Work with a potentially more immediate application came earlier this month from Los Alamos National Laboratory, where researchers developed a machine learning technique to predict the friction that occurs during earthquakes — providing a way to predict earthquakes. Using a language model, the team says they were able to analyze the statistical features of seismic signals emitted from a fault in a laboratory earthquake machine to project the timing of a next quake.
“The model is not constrained by physics, but it predicts the physics, the real behavior of the system,” said Chris Johnson, one of the research leads on the project. “Now we make a future prediction from past data, which goes beyond describing the instantaneous state of the system.”
Image credits: Dreamstime
It is challenging to apply the technique in the real world, the researchers say, because it is not clear whether there is enough data to train the forecasting system. But all the same, they are optimistic about the applications, which could include anticipating damage to bridges and other structures.
Last week came a note of caution from MIT researchers, who warned that neural networks used to simulate real neural networks should be carefully examined for training bias.

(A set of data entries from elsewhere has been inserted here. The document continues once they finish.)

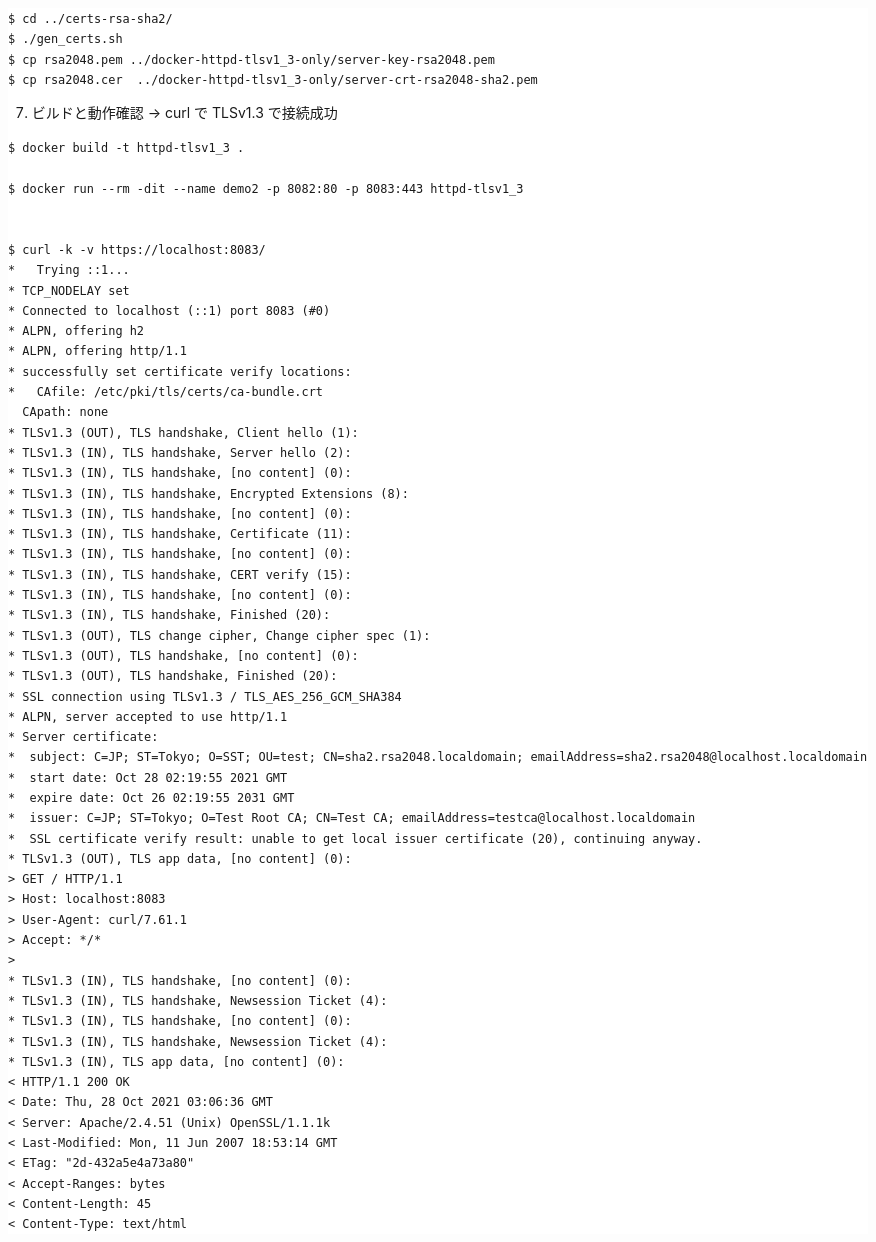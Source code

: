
 ```
$ cd ../certs-rsa-sha2/
$ ./gen_certs.sh
$ cp rsa2048.pem ../docker-httpd-tlsv1_3-only/server-key-rsa2048.pem
$ cp rsa2048.cer  ../docker-httpd-tlsv1_3-only/server-crt-rsa2048-sha2.pem
```

7. ビルドと動作確認 → curl で TLSv1.3 で接続成功

```
$ docker build -t httpd-tlsv1_3 .

$ docker run --rm -dit --name demo2 -p 8082:80 -p 8083:443 httpd-tlsv1_3


$ curl -k -v https://localhost:8083/
*   Trying ::1...
* TCP_NODELAY set
* Connected to localhost (::1) port 8083 (#0)
* ALPN, offering h2
* ALPN, offering http/1.1
* successfully set certificate verify locations:
*   CAfile: /etc/pki/tls/certs/ca-bundle.crt
  CApath: none
* TLSv1.3 (OUT), TLS handshake, Client hello (1):
* TLSv1.3 (IN), TLS handshake, Server hello (2):
* TLSv1.3 (IN), TLS handshake, [no content] (0):
* TLSv1.3 (IN), TLS handshake, Encrypted Extensions (8):
* TLSv1.3 (IN), TLS handshake, [no content] (0):
* TLSv1.3 (IN), TLS handshake, Certificate (11):
* TLSv1.3 (IN), TLS handshake, [no content] (0):
* TLSv1.3 (IN), TLS handshake, CERT verify (15):
* TLSv1.3 (IN), TLS handshake, [no content] (0):
* TLSv1.3 (IN), TLS handshake, Finished (20):
* TLSv1.3 (OUT), TLS change cipher, Change cipher spec (1):
* TLSv1.3 (OUT), TLS handshake, [no content] (0):
* TLSv1.3 (OUT), TLS handshake, Finished (20):
* SSL connection using TLSv1.3 / TLS_AES_256_GCM_SHA384
* ALPN, server accepted to use http/1.1
* Server certificate:
*  subject: C=JP; ST=Tokyo; O=SST; OU=test; CN=sha2.rsa2048.localdomain; emailAddress=sha2.rsa2048@localhost.localdomain
*  start date: Oct 28 02:19:55 2021 GMT
*  expire date: Oct 26 02:19:55 2031 GMT
*  issuer: C=JP; ST=Tokyo; O=Test Root CA; CN=Test CA; emailAddress=testca@localhost.localdomain
*  SSL certificate verify result: unable to get local issuer certificate (20), continuing anyway.
* TLSv1.3 (OUT), TLS app data, [no content] (0):
> GET / HTTP/1.1
> Host: localhost:8083
> User-Agent: curl/7.61.1
> Accept: */*
>
* TLSv1.3 (IN), TLS handshake, [no content] (0):
* TLSv1.3 (IN), TLS handshake, Newsession Ticket (4):
* TLSv1.3 (IN), TLS handshake, [no content] (0):
* TLSv1.3 (IN), TLS handshake, Newsession Ticket (4):
* TLSv1.3 (IN), TLS app data, [no content] (0):
< HTTP/1.1 200 OK
< Date: Thu, 28 Oct 2021 03:06:36 GMT
< Server: Apache/2.4.51 (Unix) OpenSSL/1.1.1k
< Last-Modified: Mon, 11 Jun 2007 18:53:14 GMT
< ETag: "2d-432a5e4a73a80"
< Accept-Ranges: bytes
< Content-Length: 45
< Content-Type: text/html
```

Neural networks are of course based on the way our intelligence process and signal information, reinforcing certain connections and combinations of nodes. But this does not mean that the synthetic and real ones work the same. In fact, the MIT team found, neural network-based simulations of grid cells (part of the nervous system) only produced similar activity when they were carefully constrained to do so by their creators. If allowed to govern themselves, as real cells do, they did not produce the desired behavior.
This does not mean that deep learning models are useless in this field – far from it, they are very valuable. However, as Professor Ila Fiete said in the school’s news post: “They can be a powerful tool, but one has to be very careful in interpreting them and deciding whether they really make de-novo predictions, or even shed light on What it is that the brain is optimizing.”